Lloyd Sullivan is a Department Manager for the Orange County Transportation Authority (OCTA) overseeing the Offices of Innovation and Project Management. Lloyd has twenty years of experience working in Public Transportation, Project Management and Information Systems. Lloyd has a Bachelor of Science degree in Business Administration from Bryant University and a Masters of Business Administration from the University of New Hampshire. Throughout his career Lloyd has been active with the Project Management Institute (PMI) and earned his Project Management Professional (PMP) certification in 2000. Lloyd also holds an Advanced Master’s Certificate in Project Management from the George Washington University. Lloyd participated in the American Public Transportation Association (APTA) Leadership program in 2015 and co-authored a white paper titled, “Collaborative Mobility”. He presently resides in Mission Viejo, California with his wife, Carrie and their two sons, Liam and Aiden. Lloyd received his private pilot’s license in 2006 and his hobbies include flying and golf.

MULTI-MODAL PUBLIC TRANSPORTATION WITH APPLICATION TO MACROSCOPIC CONTROL AND OPTIMIZATION

We describe a Markov-chain-based approach to modelling multi-modal transportation networks. An advantage of the model is the ability to accommodate complex dynamics and handle huge amounts of data. The transition matrix of the Markov chain is built and the model is validated using the data extracted from a traffic simulator. A realistic test-case using multi-modal data from the city of London is given to further support the ability of the proposed methodology to handle big quantities of data. Then, we use the Markov chain as a control tool to improve the overall efficiency of a transportation network, and some practical examples are described to illustrate the potentials of the approach.

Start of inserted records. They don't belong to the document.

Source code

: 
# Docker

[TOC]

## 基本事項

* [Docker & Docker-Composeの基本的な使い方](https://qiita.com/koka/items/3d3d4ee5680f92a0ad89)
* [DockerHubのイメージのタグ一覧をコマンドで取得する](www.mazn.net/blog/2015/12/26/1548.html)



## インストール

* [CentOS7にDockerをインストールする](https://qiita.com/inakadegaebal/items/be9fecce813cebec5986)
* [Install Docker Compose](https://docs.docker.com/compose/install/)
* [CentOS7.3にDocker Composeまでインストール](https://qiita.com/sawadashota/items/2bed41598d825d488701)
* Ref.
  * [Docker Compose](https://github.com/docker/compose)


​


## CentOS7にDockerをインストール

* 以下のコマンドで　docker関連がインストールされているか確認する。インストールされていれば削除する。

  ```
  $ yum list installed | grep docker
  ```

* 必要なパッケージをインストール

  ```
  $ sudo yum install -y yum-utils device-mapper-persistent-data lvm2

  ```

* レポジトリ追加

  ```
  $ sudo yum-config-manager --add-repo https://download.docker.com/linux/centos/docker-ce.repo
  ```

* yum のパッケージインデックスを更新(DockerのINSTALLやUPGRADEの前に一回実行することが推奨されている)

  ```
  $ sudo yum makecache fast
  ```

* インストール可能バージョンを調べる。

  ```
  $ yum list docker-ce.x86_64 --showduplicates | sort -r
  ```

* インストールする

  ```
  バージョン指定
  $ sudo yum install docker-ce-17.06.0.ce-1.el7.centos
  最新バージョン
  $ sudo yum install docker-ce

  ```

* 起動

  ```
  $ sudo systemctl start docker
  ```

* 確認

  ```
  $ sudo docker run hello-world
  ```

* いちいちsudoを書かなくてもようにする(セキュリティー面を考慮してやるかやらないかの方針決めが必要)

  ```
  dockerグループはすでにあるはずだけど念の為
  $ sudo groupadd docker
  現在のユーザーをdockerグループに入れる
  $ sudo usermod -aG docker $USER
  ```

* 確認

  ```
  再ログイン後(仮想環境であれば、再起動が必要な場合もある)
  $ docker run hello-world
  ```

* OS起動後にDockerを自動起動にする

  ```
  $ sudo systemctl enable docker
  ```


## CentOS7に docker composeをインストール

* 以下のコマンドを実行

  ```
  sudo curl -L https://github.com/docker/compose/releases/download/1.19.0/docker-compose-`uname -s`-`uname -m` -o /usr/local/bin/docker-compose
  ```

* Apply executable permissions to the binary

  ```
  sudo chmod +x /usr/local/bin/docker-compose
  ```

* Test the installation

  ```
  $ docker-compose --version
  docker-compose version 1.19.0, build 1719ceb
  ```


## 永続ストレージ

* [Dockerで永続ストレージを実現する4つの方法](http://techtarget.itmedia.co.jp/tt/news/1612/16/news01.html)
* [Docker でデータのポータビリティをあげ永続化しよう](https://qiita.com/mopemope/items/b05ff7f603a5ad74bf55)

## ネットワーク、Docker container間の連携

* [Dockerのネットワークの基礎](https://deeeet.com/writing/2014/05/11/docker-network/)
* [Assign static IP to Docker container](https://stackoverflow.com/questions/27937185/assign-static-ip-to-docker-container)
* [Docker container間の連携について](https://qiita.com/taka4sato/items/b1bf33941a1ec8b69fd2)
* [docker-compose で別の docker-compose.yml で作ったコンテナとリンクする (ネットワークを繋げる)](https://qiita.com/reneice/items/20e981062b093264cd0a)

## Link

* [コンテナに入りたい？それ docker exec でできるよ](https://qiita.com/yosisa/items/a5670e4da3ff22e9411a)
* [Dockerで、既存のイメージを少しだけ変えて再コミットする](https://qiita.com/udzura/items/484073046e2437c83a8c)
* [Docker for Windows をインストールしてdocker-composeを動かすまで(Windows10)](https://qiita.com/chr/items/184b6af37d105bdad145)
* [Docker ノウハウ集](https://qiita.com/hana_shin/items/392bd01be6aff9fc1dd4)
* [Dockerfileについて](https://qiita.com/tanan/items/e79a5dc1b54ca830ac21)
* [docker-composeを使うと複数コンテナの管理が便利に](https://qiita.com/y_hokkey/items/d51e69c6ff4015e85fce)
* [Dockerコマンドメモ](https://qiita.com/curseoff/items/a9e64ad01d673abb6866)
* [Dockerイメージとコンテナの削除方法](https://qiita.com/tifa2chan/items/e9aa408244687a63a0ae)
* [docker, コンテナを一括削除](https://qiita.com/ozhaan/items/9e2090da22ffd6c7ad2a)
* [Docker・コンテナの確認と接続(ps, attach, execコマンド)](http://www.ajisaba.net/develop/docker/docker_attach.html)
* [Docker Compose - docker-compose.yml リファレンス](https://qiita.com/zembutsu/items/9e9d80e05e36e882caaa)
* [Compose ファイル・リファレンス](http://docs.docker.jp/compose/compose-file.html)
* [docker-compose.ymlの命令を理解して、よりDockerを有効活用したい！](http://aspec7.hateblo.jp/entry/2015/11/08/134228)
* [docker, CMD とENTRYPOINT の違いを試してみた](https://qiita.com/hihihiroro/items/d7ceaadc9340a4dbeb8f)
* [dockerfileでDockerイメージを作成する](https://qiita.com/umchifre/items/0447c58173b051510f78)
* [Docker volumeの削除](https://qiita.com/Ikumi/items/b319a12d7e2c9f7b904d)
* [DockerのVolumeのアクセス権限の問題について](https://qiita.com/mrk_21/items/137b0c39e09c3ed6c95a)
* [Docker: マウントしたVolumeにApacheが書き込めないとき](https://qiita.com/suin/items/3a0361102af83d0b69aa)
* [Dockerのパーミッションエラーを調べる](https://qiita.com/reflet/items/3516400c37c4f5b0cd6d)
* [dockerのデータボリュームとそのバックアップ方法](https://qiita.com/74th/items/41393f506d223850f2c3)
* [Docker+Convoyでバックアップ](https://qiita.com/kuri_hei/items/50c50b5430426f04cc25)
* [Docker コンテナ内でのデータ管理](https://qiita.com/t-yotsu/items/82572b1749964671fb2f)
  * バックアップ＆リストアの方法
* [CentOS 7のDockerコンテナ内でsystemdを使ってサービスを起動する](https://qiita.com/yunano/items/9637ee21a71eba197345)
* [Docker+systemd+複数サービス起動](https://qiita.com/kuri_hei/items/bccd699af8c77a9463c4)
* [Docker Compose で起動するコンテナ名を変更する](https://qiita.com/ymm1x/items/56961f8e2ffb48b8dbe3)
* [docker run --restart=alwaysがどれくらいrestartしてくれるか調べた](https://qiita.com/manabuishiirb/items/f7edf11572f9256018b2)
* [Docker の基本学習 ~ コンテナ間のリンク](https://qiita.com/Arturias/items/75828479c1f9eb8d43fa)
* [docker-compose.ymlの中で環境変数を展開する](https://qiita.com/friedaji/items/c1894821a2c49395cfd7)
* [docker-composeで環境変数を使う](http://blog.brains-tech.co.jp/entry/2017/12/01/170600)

Mahsa Faizrahnemoon received her M. Sc. Degree in Applied Mathematics from Chalmers University of Technology/ University of Gothenburg in Gothenburg, Sweden in 2012. She received her Ph.D. from the Hamilton Institute at the National University of Ireland Maynooth in Maynooth, Ireland in 2015. Her PhD thesis was about optimizing and modelling Intelligent Transportation Systems and her paper won the best scientific paper award of the European ITS Congress in 2013 in Dublin, Ireland. She has been a Postdoctoral Fellow at the Department of Mathematics at Simon Fraser University since January 2016. She has been active in industrial projects in collaborative mobility, including smart transportation and public transportation networks, as well as production channel scheduling. Her main field of theoretical research is optimization and operations research.